理不尽な世界で生きる意味を問われるキャラたちに心が打たれた
序章はその雰囲気の良さとさまざまな騒動で気を引き、先が気になるよう、少しずつ謎を詳らかにしながら新しい謎を用意して飽きさせず、終盤の劇的な幕引きで感動に叩き込む様は見事。一心不乱に読み耽った。間違いなく名作。
現実はこれほど理不尽なことはそうそう起きないだろう。しかし、不遇な状況に立たされても生きる意志を見つけていくキャラたちの姿は、プレイヤーにとって励みになるものだ。
特に各キャラクターたちが生きるために拠り所にしてるものが1つずつ否定され、その上で立ち上がるところが好きだ。フィオネ、エリス、コレットとラヴィリア、リシア、そして主人公であるカイム。特に最後のカイムがヘタれてしまった後、自分の足で立てるようになったところは、強いメッセージを感じた。
宙に浮いていた人々がこの大地の上に足をつけて立てるようになること。ティアが犠牲となって果たしたその終わりから気付けることがある。
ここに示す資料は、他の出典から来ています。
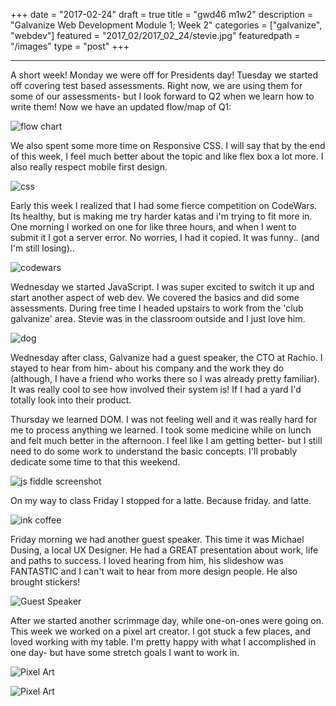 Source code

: +++
date = "2017-02-24"
draft = true
title = "gwd46 m1w2"
description = "Galvanize Web Development Module 1; Week 2"
categories = ["galvanize", "webdev"]
featured = "2017_02/2017_02_24/stevie.jpg"
featuredpath = "/images"
type = "post"
+++


---

A short week! Monday we were off for Presidents day! Tuesday we started off covering test based assessments. Right now, we are using them for some of our assessments- but I look forward to Q2 when we learn how to write them! Now we have an updated flow/map of Q1:

![flow chart](/images/2017_02/2017_02_24/flow.jpg)

We also spent some more time on Responsive CSS. I will say that by the end of this week, I feel much better about the topic and like flex box a lot more. I also really respect mobile first design.

![css](/images/2017_02/2017_02_24/css.jpg)

Early this week I realized that I had some fierce competition on CodeWars. Its healthy, but is making me try harder katas and i'm trying to fit more in. One morning I worked on one for like three hours, and when I went to submit it I got a server error. No worries, I had it copied. It was funny.. (and I'm still losing)..

![codewars](/images/2017_02/2017_02_24/codewars.jpg)

Wednesday we started JavaScript. I was super excited to switch it up and start another aspect of web dev. We covered the basics and did some assessments. During free time I headed upstairs to work from the 'club galvanize' area. Stevie was in the classroom outside and I just love him.

![dog](/images/2017_02/2017_02_24/stevie.jpg)

Wednesday after class, Galvanize had a guest speaker, the CTO at Rachio. I stayed to hear from him- about his company and the work they do (although, I have a friend who works there so I was already pretty familiar). It was really cool to see how involved their system is! If I had a yard I'd totally look into their product.

Thursday we learned DOM. I was not feeling well and it was really hard for me to process anything we learned. I took some medicine while on lunch and felt much better in the afternoon. I feel like I am getting better- but I still need to do some work to understand the basic concepts. I'll probably dedicate some time to that this weekend.

![js fiddle screenshot](/images/2017_02/2017_02_24/domfiddle.png)

On my way to class Friday I stopped for a latte. Because friday. and latte.

![ink coffee](/images/2017_02/2017_02_24/ink.jpg)

Friday morning we had another guest speaker. This time it was Michael Dusing, a local UX Designer. He had a GREAT presentation about work, life and paths to success. I loved hearing from him, his slideshow was FANTASTIC and I can't wait to hear from more design people. He also brought stickers!

![Guest Speaker](/images/2017_02/2017_02_24/guest.jpg)

After we started another scrimmage day, while one-on-ones were going on. This week we worked on a pixel art creator. I got stuck a few places, and loved working with my table. I'm pretty happy with what I accomplished in one day- but have some stretch goals I want to work in.

![Pixel Art](/images/2017_02/2017_02_24/pixel.png)

![Pixel Art](/images/2017_02/2017_02_24/pixel2.jpg)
個人的には、ティアが犠牲になることに納得がいかないかもしれないと危惧していた。しかし、そこに至るまでのプロセスが明確で、ティアがカイムのためにという気持ちでやり遂げたのは間違いなく、十分に納得のいくものだった。キャラクターへの愛情すら感じる。
およそこれに比肩する体験はあと何度できるだろうか……喪失感でいっぱいになった素晴しい作品。